“Where?” I hiss the second I step outside, my body still overheated and not really upset about the cold air that circles me.
“Jake’s. Drake called, but he was gone by the time the guys got there. I have a team headed in your direction.”
I hang up the phone and head back inside. I’ve been in more than one sticky situation, but knowing that Will Varon is in town makes my skin crawl. There’s only one fucking reason that man would be in town, and I just left her unprotected in the house.
Chapter 31
Sylvie
I’m a firm believer that amazing sex will cure just about anything.
My body hums with satisfaction as I pull on a robe and head to the kitchen for something to drink. I’m parched from the time I just spent with Spade, and I’m managing right now not to think about all the tomorrows.
Tomorrow, things could change.
Tomorrow, Spade, who has become a constant fixture in my life, could go back to the clubhouse.

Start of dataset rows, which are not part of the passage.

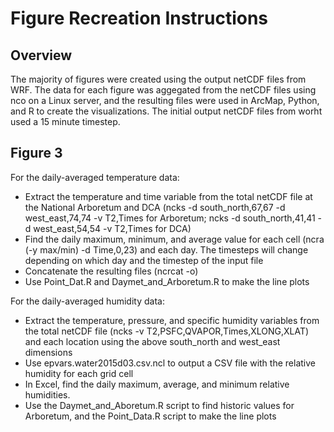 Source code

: # Figure Recreation Instructions

## Overview
The majority of figures were created using the output netCDF files from WRF. The data for each figure was aggegated from the netCDF files using nco on a Linux server, and the resulting files were used in ArcMap, Python, and R to create the visualizations. The initial output netCDF files from worht used a 15 minute timestep.


## Figure 3
For the daily-averaged temperature data:
* Extract the temperature and time variable from the total netCDF file at the National Arboretum and DCA (ncks -d south_north,67,67 -d west_east,74,74 -v T2,Times for Arboretum; ncks -d south_north,41,41 -d west_east,54,54 -v T2,Times for DCA) 
* Find the daily maximum, minimum, and average value for each cell (ncra (-y max/min) -d Time,0,23) and each day. The timesteps will change depending on which day and the timestep of the input file
* Concatenate the resulting files (ncrcat -o)
* Use Point_Dat.R and Daymet_and_Arboretum.R to make the line plots

For the daily-averaged humidity data:
* Extract the temperature, pressure, and specific humidity variables from the total netCDF file (ncks -v T2,PSFC,QVAPOR,Times,XLONG,XLAT) and each location using the above south_north and west_east dimensions
* Use epvars.water2015d03.csv.ncl to output a CSV file with the relative humidity for each grid cell
* In Excel, find the daily maximum, average, and minimum relative humidities.
* Use the Daymet_and_Aboretum.R script to find historic values for Arboretum, and the Point_Data.R script to make the line plots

Tomorrow, the man I find myself infatuated with could find someone else’s bed to keep warm.
I drink the bottle of water so fast it makes my stomach ache but rehydrating for what I hope is round two is a necessity.
I stand with my feet locked in place, hip against the kitchen counter when what I really want to do is follow Spade out of the house and find out what was so important about his phone call that he had to go outside to talk.
I don’t own the man, and I’m not foolish enough to think he doesn’t have other women waiting around for him. If I hadn’t been so busy with Big Daddy after our first night together, I might have broken his onetime-only rule and called him up. I imagine many women have done that in the past. I would’ve had to get his number from Faith somehow because he certainly didn’t offer it before, during, nor after that first night, but I wouldn’t put it past myself after the great night we had.
I press the back of my arm to my forehead, checking for fever because my body temp seems to be having trouble regulating itself. The man is a furnace, the heat of him arming me from the inside.
Does the fact that we’ve had unprotected sex twice now mean something about where we’re heading or am I just projecting desires I still haven’t fully wrapped my head around? Is it a pleasure haze? Am I only thinking about the sex? Would that even be enough to try and pursue anything with the man?
I chuckle at my ridiculous thoughts.
He isn’t the type of man to get attached to a woman because of great sex, and I’m an idiot for even contemplating that as a possibility.
It’s proof enough that the man is willing to take a phone call before the sweat even dries on his skin. He’s outside in his underwear because he couldn’t get away from me fast enough.
Jealousy stabs at me, a quick yet lasting pain settling inside of me.
But it’s my own fault. I’m reading too much into what we’ve done.
Sex may cure a lot of things but it also has the power to make someone more than a little crazy when its reoccurrence is threatened.
The doorbell makes me jolt, but I’m grateful for the distraction. I need to get that man out of my head and out of my house as quickly as possible because all these contradicting thoughts are driving me insane.
Turning the doorknob, I get the door halfway open when I hear Spade’s reentry at the back of the house.
“Don’t open the fucking door!”
But it’s too late, and when I turn my head to face my visitor, I realize my mistake.
Will Varon, a man I once considered a friend, is standing on my front porch, a gleaming knife in his hand.
I’ve run this scenario through my mind. Well, not this exact sequence of events because who could ever dream this up in their mind?
But as all women do, I’ve thought about how I would handle a threatening situation, what I would do to save myself.
Instead of a quick karate chop or producing some sort of weapon out of thin air, I stand frozen, trembling in fear.
I’m literally standing between the man who wants to hurt me and the man who could save me.